▶ [What you are asked to do]: Return every line from the records below with the string "begin".

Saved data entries
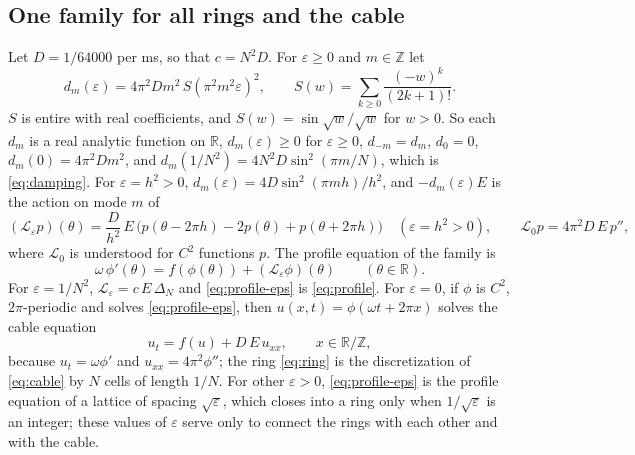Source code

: \documentclass[11pt]{article}
\theoremstyle{definition}
\newcommand{\R}{\mathbb{R}}
\newcommand{\Z}{\mathbb{Z}}
\begin{document}
\subsection{One family for all rings and the cable}\label{sec:family}

Let $D = 1/64000$ per ms, so that $c = N^2D$. For $\varepsilon \ge 0$ and $m \in \Z$ let
\begin{equation}\label{eq:deps}
  d_m(\varepsilon) = 4\pi^2Dm^2\,S(\pi^2m^2\varepsilon)^2, \qquad S(w) = \sum_{k\ge0}\frac{(-w)^k}{(2k+1)!}.
\end{equation}
$S$ is entire with real coefficients, and $S(w) = \sin\sqrt w/\sqrt w$ for $w > 0$. So each $d_m$ is a real analytic function on $\R$, $d_m(\varepsilon) \ge 0$ for $\varepsilon \ge 0$, $d_{-m} = d_m$, $d_0 = 0$, $d_m(0) = 4\pi^2Dm^2$, and $d_m(1/N^2) = 4N^2D\sin^2(\pi m/N)$, which is \eqref{eq:damping}. For $\varepsilon = h^2 > 0$, $d_m(\varepsilon) = 4D\sin^2(\pi mh)/h^2$, and $-d_m(\varepsilon)E$ is the action on mode $m$ of
\begin{equation}\label{eq:Leps}
  (\mathcal L_\varepsilon p)(\theta) = \frac{D}{h^2}\,E\,\big(p(\theta - 2\pi h) - 2p(\theta) + p(\theta + 2\pi h)\big) \quad (\varepsilon = h^2 > 0), \qquad \mathcal L_0p = 4\pi^2D\,E\,p'',
\end{equation}
where $\mathcal L_0$ is understood for $C^2$ functions $p$. The profile equation of the family is
\begin{equation}\label{eq:profile-eps}
  \omega\,\phi'(\theta) = f(\phi(\theta)) + (\mathcal L_\varepsilon\phi)(\theta) \qquad (\theta \in \R).
\end{equation}
For $\varepsilon = 1/N^2$, $\mathcal L_\varepsilon = c\,E\,\Delta_N$ and \eqref{eq:profile-eps} is \eqref{eq:profile}. For $\varepsilon = 0$, if $\phi$ is $C^2$, $2\pi$-periodic and solves \eqref{eq:profile-eps}, then $u(x, t) = \phi(\omega t + 2\pi x)$ solves the cable equation
\begin{equation}\label{eq:cable}
  u_t = f(u) + D\,E\,u_{xx}, \qquad x \in \R/\Z,
\end{equation}
because $u_t = \omega\phi'$ and $u_{xx} = 4\pi^2\phi''$; the ring \eqref{eq:ring} is the discretization of \eqref{eq:cable} by $N$ cells of length $1/N$. For other $\varepsilon > 0$, \eqref{eq:profile-eps} is the profile equation of a lattice of spacing $\sqrt\varepsilon$, which closes into a ring only when $1/\sqrt\varepsilon$ is an integer; these values of $\varepsilon$ serve only to connect the rings with each other and with the cable.
\end{document}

▶ [Response]:
\begin{document}
\begin{equation}\label{eq:deps}
\begin{equation}\label{eq:Leps}
\begin{equation}\label{eq:profile-eps}
\begin{equation}\label{eq:cable}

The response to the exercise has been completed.